▶ _What you should do_: Set down each line of the material that follows, exactly, with no pictures.

▶ _Input data_:
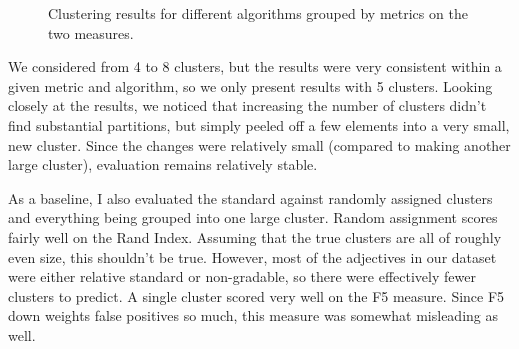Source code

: \documentclass[11pt]{amsart}
\begin{document}
\begin{figure}
	\caption{Clustering results for different algorithms grouped by metrics on the two measures.}
\end{figure}
		
We considered from 4 to 8 clusters, but the results were very consistent within a given metric and algorithm, so we only present results with 5 clusters. Looking closely at the results, we noticed that increasing the number of clusters didn't find substantial partitions, but simply peeled off a few elements into a very small, new cluster. Since the changes were relatively small (compared to making another large cluster), evaluation remains relatively stable.

As a baseline, I also evaluated the standard against randomly assigned clusters and everything being grouped into one large cluster. Random assignment scores fairly well on the Rand Index. Assuming that the true clusters are all of roughly even size, this shouldn't be true. However, most of the adjectives in our dataset were either relative standard or non-gradable, so there were effectively fewer clusters to predict. A single cluster scored very well on the F5 measure. Since F5 down weights false positives so much, this measure was somewhat misleading as well.
\end{document}
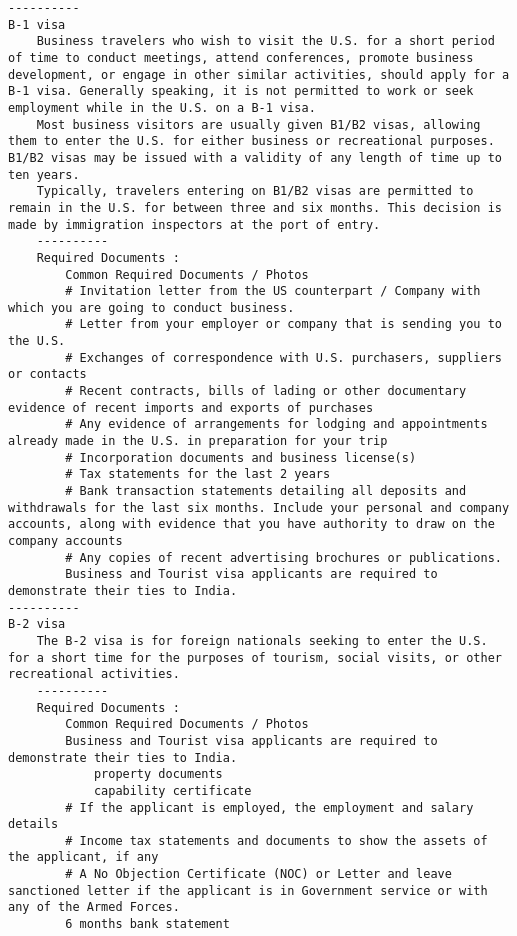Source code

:\documentclass[oneside, article]{memoir}
\begin{document}
\begin{verbatim}
----------
B-1 visa
    Business travelers who wish to visit the U.S. for a short period of time to conduct meetings, attend conferences, promote business development, or engage in other similar activities, should apply for a B-1 visa. Generally speaking, it is not permitted to work or seek employment while in the U.S. on a B-1 visa.
    Most business visitors are usually given B1/B2 visas, allowing them to enter the U.S. for either business or recreational purposes. B1/B2 visas may be issued with a validity of any length of time up to ten years.
    Typically, travelers entering on B1/B2 visas are permitted to remain in the U.S. for between three and six months. This decision is made by immigration inspectors at the port of entry.
    ----------
    Required Documents :
        Common Required Documents / Photos
        # Invitation letter from the US counterpart / Company with which you are going to conduct business.
        # Letter from your employer or company that is sending you to the U.S.
        # Exchanges of correspondence with U.S. purchasers, suppliers or contacts
        # Recent contracts, bills of lading or other documentary evidence of recent imports and exports of purchases
        # Any evidence of arrangements for lodging and appointments already made in the U.S. in preparation for your trip
        # Incorporation documents and business license(s)
        # Tax statements for the last 2 years
        # Bank transaction statements detailing all deposits and withdrawals for the last six months. Include your personal and company accounts, along with evidence that you have authority to draw on the company accounts
        # Any copies of recent advertising brochures or publications.
        Business and Tourist visa applicants are required to demonstrate their ties to India.
----------
B-2 visa
    The B-2 visa is for foreign nationals seeking to enter the U.S. for a short time for the purposes of tourism, social visits, or other recreational activities.
    ----------
    Required Documents :
        Common Required Documents / Photos
        Business and Tourist visa applicants are required to demonstrate their ties to India.
            property documents
            capability certificate
        # If the applicant is employed, the employment and salary details
        # Income tax statements and documents to show the assets of the applicant, if any
        # A No Objection Certificate (NOC) or Letter and leave sanctioned letter if the applicant is in Government service or with any of the Armed Forces.
        6 months bank statement
       

\end{verbatim}
\end{document}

▶ _Task response_:
Source code

: \documentclass[11pt]{amsart}
\begin{document}
\begin{figure}
	\caption{Clustering results for different algorithms grouped by metrics on the two measures.}
\end{figure}
		
We considered from 4 to 8 clusters, but the results were very consistent within a given metric and algorithm, so we only present results with 5 clusters. Looking closely at the results, we noticed that increasing the number of clusters didn't find substantial partitions, but simply peeled off a few elements into a very small, new cluster. Since the changes were relatively small (compared to making another large cluster), evaluation remains relatively stable.

As a baseline, I also evaluated the standard against randomly assigned clusters and everything being grouped into one large cluster. Random assignment scores fairly well on the Rand Index. Assuming that the true clusters are all of roughly even size, this shouldn't be true. However, most of the adjectives in our dataset were either relative standard or non-gradable, so there were effectively fewer clusters to predict. A single cluster scored very well on the F5 measure. Since F5 down weights false positives so much, this measure was somewhat misleading as well.
\end{document}
Source code

:\documentclass[oneside, article]{memoir}
\begin{document}
\begin{verbatim}
----------
B-1 visa
    Business travelers who wish to visit the U.S. for a short period of time to conduct meetings, attend conferences, promote business development, or engage in other similar activities, should apply for a B-1 visa. Generally speaking, it is not permitted to work or seek employment while in the U.S. on a B-1 visa.
    Most business visitors are usually given B1/B2 visas, allowing them to enter the U.S. for either business or recreational purposes. B1/B2 visas may be issued with a validity of any length of time up to ten years.
    Typically, travelers entering on B1/B2 visas are permitted to remain in the U.S. for between three and six months. This decision is made by immigration inspectors at the port of entry.
    ----------
    Required Documents :
        Common Required Documents / Photos
        # Invitation letter from the US counterpart / Company with which you are going to conduct business.
        # Letter from your employer or company that is sending you to the U.S.
        # Exchanges of correspondence with U.S. purchasers, suppliers or contacts
        # Recent contracts, bills of lading or other documentary evidence of recent imports and exports of purchases
        # Any evidence of arrangements for lodging and appointments already made in the U.S. in preparation for your trip
        # Incorporation documents and business license(s)
        # Tax statements for the last 2 years
        # Bank transaction statements detailing all deposits and withdrawals for the last six months. Include your personal and company accounts, along with evidence that you have authority to draw on the company accounts
        # Any copies of recent advertising brochures or publications.
        Business and Tourist visa applicants are required to demonstrate their ties to India.
----------
B-2 visa
    The B-2 visa is for foreign nationals seeking to enter the U.S. for a short time for the purposes of tourism, social visits, or other recreational activities.
    ----------
    Required Documents :
        Common Required Documents / Photos
        Business and Tourist visa applicants are required to demonstrate their ties to India.
            property documents
            capability certificate
        # If the applicant is employed, the employment and salary details
        # Income tax statements and documents to show the assets of the applicant, if any
        # A No Objection Certificate (NOC) or Letter and leave sanctioned letter if the applicant is in Government service or with any of the Armed Forces.
        6 months bank statement
       

\end{verbatim}
\end{document}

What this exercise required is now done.